INFORMATION:
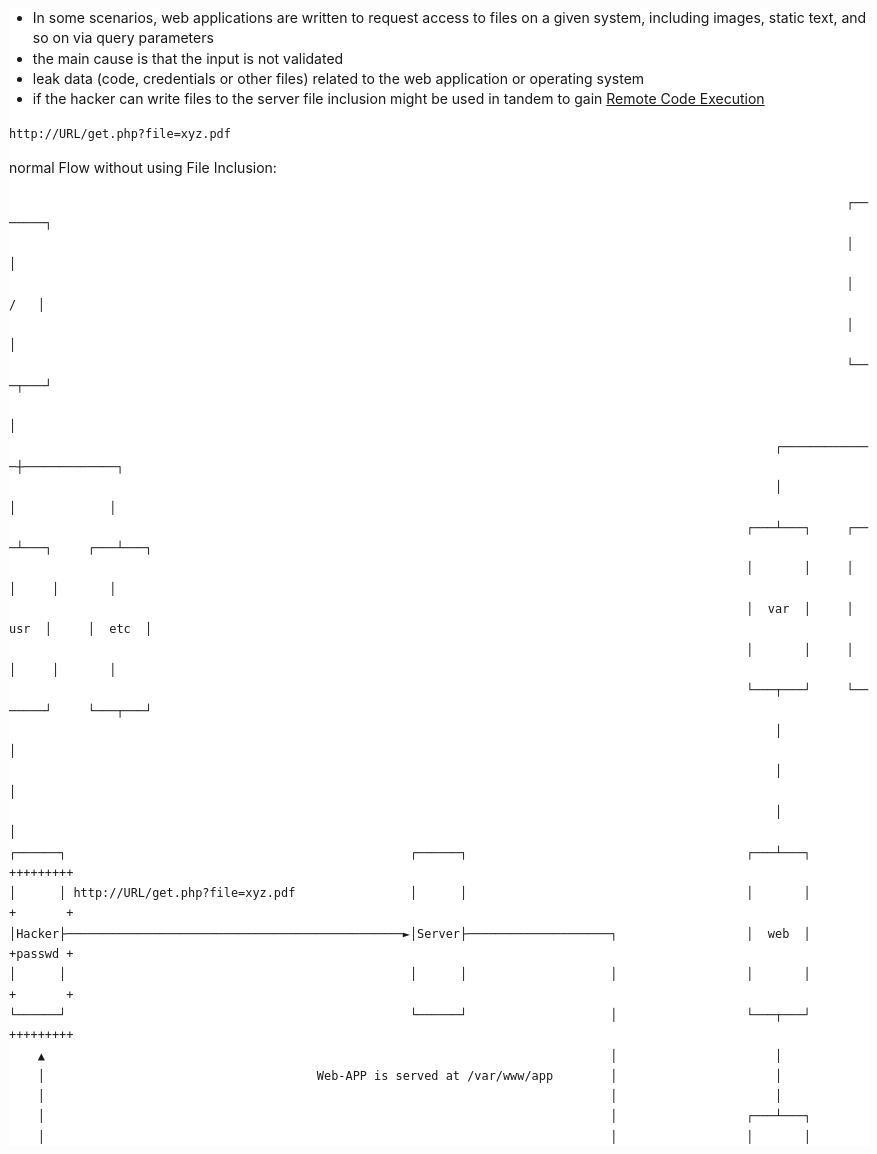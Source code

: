 - In some scenarios, web applications are written to request access to files on a given system, including images, static text, and so on via query parameters
- the main cause is that the input is not validated
- leak data (code, credentials or other files) related to the web application or operating system
- if the hacker can write files to the server file inclusion might be used in tandem to gain [Remote Code Execution](../Remote%20Code%20Execution.md)

```
http://URL/get.php?file=xyz.pdf
```

normal Flow without using File Inclusion:
```
                                                                                                                     ┌───────┐
                                                                                                                     │       │
                                                                                                                     │   /   │
                                                                                                                     │       │
                                                                                                                     └───┬───┘
                                                                                                                         │
                                                                                                           ┌─────────────┼─────────────┐
                                                                                                           │             │             │
                                                                                                       ┌───┴───┐     ┌───┴───┐     ┌───┴───┐
                                                                                                       │       │     │       │     │       │
                                                                                                       │  var  │     │  usr  │     │  etc  │
                                                                                                       │       │     │       │     │       │
                                                                                                       └───┬───┘     └───────┘     └───┬───┘
                                                                                                           │                           │
                                                                                                           │                           │
                                                                                                           │                           │
┌──────┐                                                ┌──────┐                                       ┌───┴───┐                   +++++++++
│      │ http://URL/get.php?file=xyz.pdf                │      │                                       │       │                   +       +
│Hacker├───────────────────────────────────────────────►│Server├────────────────────┐                  │  web  │                   +passwd +
│      │                                                │      │                    │                  │       │                   +       +
└──────┘                                                └──────┘                    │                  └───┬───┘                   +++++++++
    ▲                                                                               │                      │
    │                                      Web-APP is served at /var/www/app        │                      │
    │                                                                               │                      │
    │                                                                               │                  ┌───┴───┐
    │                                                                               │                  │       │
```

EXERCISE OBJECTIVE:
Every line of the listing must be reproduced exactly, though the pictures are to be left out.

FINAL ANSWER:
Source code

: - In some scenarios, web applications are written to request access to files on a given system, including images, static text, and so on via query parameters
- the main cause is that the input is not validated
- leak data (code, credentials or other files) related to the web application or operating system
- if the hacker can write files to the server file inclusion might be used in tandem to gain [Remote Code Execution](../Remote%20Code%20Execution.md)

```
http://URL/get.php?file=xyz.pdf
```

normal Flow without using File Inclusion:
```
                                                                                                                     ┌───────┐
                                                                                                                     │       │
                                                                                                                     │   /   │
                                                                                                                     │       │
                                                                                                                     └───┬───┘
                                                                                                                         │
                                                                                                           ┌─────────────┼─────────────┐
                                                                                                           │             │             │
                                                                                                       ┌───┴───┐     ┌───┴───┐     ┌───┴───┐
                                                                                                       │       │     │       │     │       │
                                                                                                       │  var  │     │  usr  │     │  etc  │
                                                                                                       │       │     │       │     │       │
                                                                                                       └───┬───┘     └───────┘     └───┬───┘
                                                                                                           │                           │
                                                                                                           │                           │
                                                                                                           │                           │
┌──────┐                                                ┌──────┐                                       ┌───┴───┐                   +++++++++
│      │ http://URL/get.php?file=xyz.pdf                │      │                                       │       │                   +       +
│Hacker├───────────────────────────────────────────────►│Server├────────────────────┐                  │  web  │                   +passwd +
│      │                                                │      │                    │                  │       │                   +       +
└──────┘                                                └──────┘                    │                  └───┬───┘                   +++++++++
    ▲                                                                               │                      │
    │                                      Web-APP is served at /var/www/app        │                      │
    │                                                                               │                      │
    │                                                                               │                  ┌───┴───┐
    │                                                                               │                  │       │
```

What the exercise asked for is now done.